### WHAT TO PRODUCE
When the string "prima" appears in a line of the records, show the whole line.
┄┄┄┄┄┄
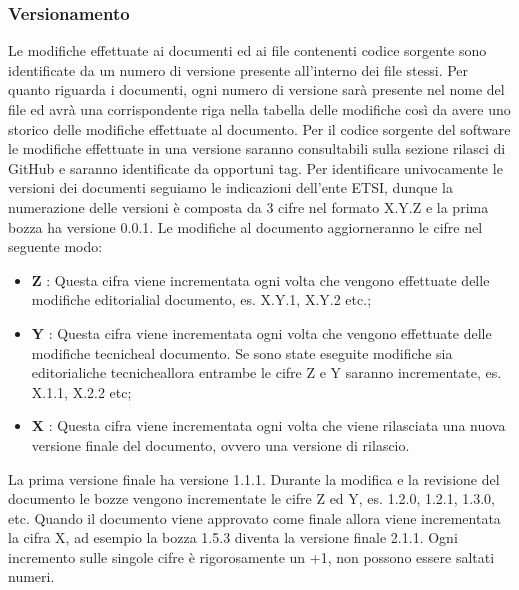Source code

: 	\subsubsection{Versionamento}
		Le modifiche effettuate ai documenti ed ai file contenenti codice sorgente sono identificate da un numero di versione presente all'interno dei file stessi. Per quanto riguarda i documenti, ogni numero di versione sarà presente nel nome del file ed avrà una corrispondente riga nella tabella delle modifiche così da avere uno storico delle modifiche effettuate al documento. Per il codice sorgente del software le modifiche effettuate in una versione saranno consultabili sulla sezione rilasci di GitHub e saranno identificate da opportuni tag.
		\newline
		Per identificare univocamente le versioni dei documenti seguiamo le indicazioni dell'ente ETSI, dunque la numerazione delle versioni è composta da 3 cifre nel formato X.Y.Z e la prima bozza ha versione 0.0.1. Le modifiche al documento aggiorneranno le cifre nel seguente modo:
		\begin{itemize}
			\item \textbf{Z} : Questa cifra viene incrementata ogni volta che vengono effettuate delle modifiche editoriali\glosp al documento, es. X.Y.1, X.Y.2 etc.;
			\item \textbf{Y} : Questa cifra viene incrementata ogni volta che vengono effettuate delle modifiche tecniche\glosp al documento. Se sono state eseguite modifiche sia editoriali\glosp che tecniche\glosp allora entrambe le cifre Z e Y saranno incrementate, es. X.1.1, X.2.2 etc;
			\item \textbf{X} : Questa cifra viene incrementata ogni volta che viene rilasciata una nuova versione finale del documento, ovvero una versione di rilascio.			
		\end{itemize}
		La prima versione finale ha versione 1.1.1.
		\newline
		Durante la modifica e la revisione del documento le bozze vengono incrementate le cifre Z ed Y, es. 1.2.0, 1.2.1, 1.3.0, etc.
		\newline
		Quando il documento viene approvato come finale allora viene incrementata la cifra X, ad esempio la bozza 1.5.3 diventa la versione finale 2.1.1.
		\newline
		Ogni incremento sulle singole cifre è rigorosamente un +1, non possono essere saltati numeri.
┄┄┄┄┄┄
### YOUR SOLUTION
		Per identificare univocamente le versioni dei documenti seguiamo le indicazioni dell'ente ETSI, dunque la numerazione delle versioni è composta da 3 cifre nel formato X.Y.Z e la prima bozza ha versione 0.0.1. Le modifiche al documento aggiorneranno le cifre nel seguente modo:
		La prima versione finale ha versione 1.1.1.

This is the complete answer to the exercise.